Add 2–3 slices of fresh avocado to each taco.
Drizzle an additional small spoonful of lime crema over the top of each taco.
Garnish with fresh cilantro leaves and serve immediately with lime wedges on the side for extra brightness. Checkpoint: Tacos should have a colorful mix of pink shrimp, purple cabbage, green pineapple, and creamy white crema, with flavors balanced between spicy, tangy, and cool.
If shrimp are rubbery or tough, they are overcooked. Check that your skillet is properly heated before cooking and don't leave them on the heat longer than 6–7 minutes total.
If lime crema is too thick, whisk in an additional tablespoon of water, 1 teaspoon at a time.

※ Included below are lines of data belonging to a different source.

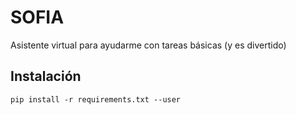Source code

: # SOFIA
Asistente virtual para ayudarme con tareas básicas (y es divertido)

## Instalación
```
pip install -r requirements.txt --user
```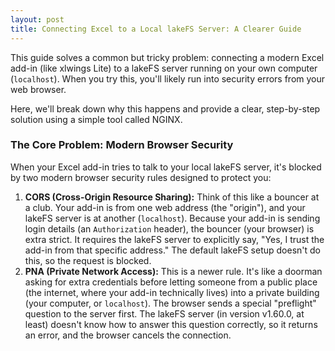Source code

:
 ```yaml
---
layout: post
title: Connecting Excel to a Local lakeFS Server: A Clearer Guide
---
```


This guide solves a common but tricky problem: connecting a modern Excel add-in (like xlwings Lite) to a lakeFS server running on your own computer (`localhost`). When you try this, you'll likely run into security errors from your web browser.

Here, we'll break down why this happens and provide a clear, step-by-step solution using a simple tool called NGINX.

### The Core Problem: Modern Browser Security

When your Excel add-in tries to talk to your local lakeFS server, it's blocked by two modern browser security rules designed to protect you:

1.  **CORS (Cross-Origin Resource Sharing):** Think of this like a bouncer at a club. Your add-in is from one web address (the "origin"), and your lakeFS server is at another (`localhost`). Because your add-in is sending login details (an `Authorization` header), the bouncer (your browser) is extra strict. It requires the lakeFS server to explicitly say, "Yes, I trust the add-in from that specific address." The default lakeFS setup doesn't do this, so the request is blocked.
2.  **PNA (Private Network Access):** This is a newer rule. It's like a doorman asking for extra credentials before letting someone from a public place (the internet, where your add-in technically lives) into a private building (your computer, or `localhost`). The browser sends a special "preflight" question to the server first. The lakeFS server (in version v1.60.0, at least) doesn't know how to answer this question correctly, so it returns an error, and the browser cancels the connection.

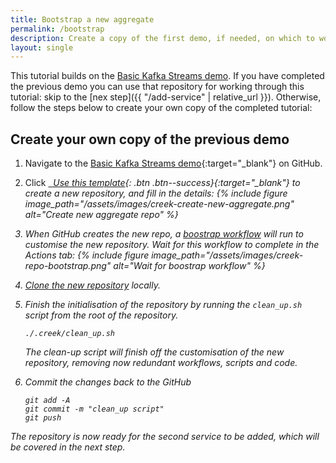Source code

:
 ```yaml
---
title: Bootstrap a new aggregate
permalink: /bootstrap
description: Create a copy of the first demo, if needed, on which to work
layout: single
---
```


This tutorial builds on the [Basic Kafka Streams demo](/basic-kafka-streams-demo). 
If you have completed the previous demo you can use that repository for working through this tutorial: 
skip to the [nex step]({{ "/add-service" | relative_url }}).
Otherwise, follow the steps below to create your own copy of the completed tutorial:

## Create your own copy of the previous demo

1. Navigate to the [Basic Kafka Streams demo][tempOnGH]{:target="_blank"} on GitHub.
2. Click [<i class="fab fa-fw fa-github"/>&nbsp; Use this template][tempNew]{: .btn .btn--success}{:target="_blank"} to create a new repository,
   and fill in the details:
   {% include figure image_path="/assets/images/creek-create-new-aggregate.png" alt="Create new aggregate repo" %}
 
3. When GitHub creates the new repo, a [boostrap workflow][bootstrapWorkflow] will run to customise the new repository.
   Wait for this workflow to complete in the _Actions_ tab:
   {% include figure image_path="/assets/images/creek-repo-bootstrap.png" alt="Wait for boostrap workflow" %}

4. [Clone the new repository][cloneRepo] locally.
5. Finish the initialisation of the repository by running the `clean_up.sh` script from the root of the repository.

   ```
   ./.creek/clean_up.sh
   ```

   The clean-up script will finish off the customisation of the new repository, removing now redundant workflows, 
   scripts and code.

6. Commit the changes back to the GitHub
   ```
   git add -A
   git commit -m "clean_up script"
   git push
   ```

The repository is now ready for the second service to be added, which will be covered in the next step.

[tempOnGH]: https://github.com/creek-service/basic-kafka-streams-demo
[tempNew]: https://github.com/creek-service/basic-kafka-streams-demo/generate
[bootstrapWorkflow]: https://github.com/creek-service/basic-kafka-streams-demo/blob/main/.github/workflows/bootstrap.yml
[cloneRepo]: https://docs.github.com/en/repositories/creating-and-managing-repositories/cloning-a-repository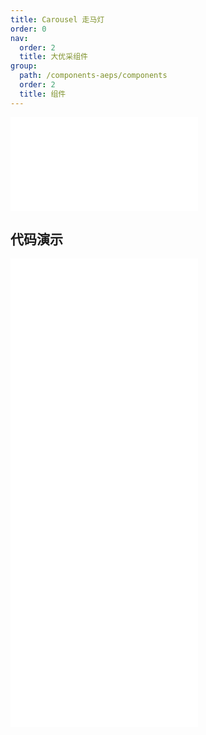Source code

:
 ```yaml
---
title: Carousel 走马灯
order: 0
nav:
  order: 2
  title: 大优采组件
group:
  path: /components-aeps/components
  order: 2
  title: 组件
---
```


<div>
<embed src="@docs-common/carousel/index.md"></embed>
</div>
        
## 代码演示

<Row gutter=8>

  <Col span=12>
    
  <div class="code-box"><embed src="@abiz-rc-aeps/carousel/demo/autoplay-carousel-aeps.md"></embed></div>
          
  <div class="code-box"><embed src="@abiz-rc-aeps/carousel/demo/fade-carousel-aeps.md"></embed></div>
          
  </Col>
          
  <Col span=12>
    
  <div class="code-box"><embed src="@abiz-rc-aeps/carousel/demo/basic-carousel-aeps.md"></embed></div>
          
  <div class="code-box"><embed src="@abiz-rc-aeps/carousel/demo/position-carousel-aeps.md"></embed></div>
          
  </Col>
          
</Row>
        
<div><embed src="@docs-common/carousel/index-api.md"></embed><div>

If tortillas crack when warming, they may be too dry. Wrap them in a damp kitchen towel for 5 minutes before warming to add back moisture.
If you can't find fresh pineapple, frozen and thawed pineapple works well, or substitute diced mango for a different tropical flavor.
For extra spice, keep jalapeño seeds and membranes in, or add hot sauce to the crema and/or a sprinkle of chili powder over the finished tacos.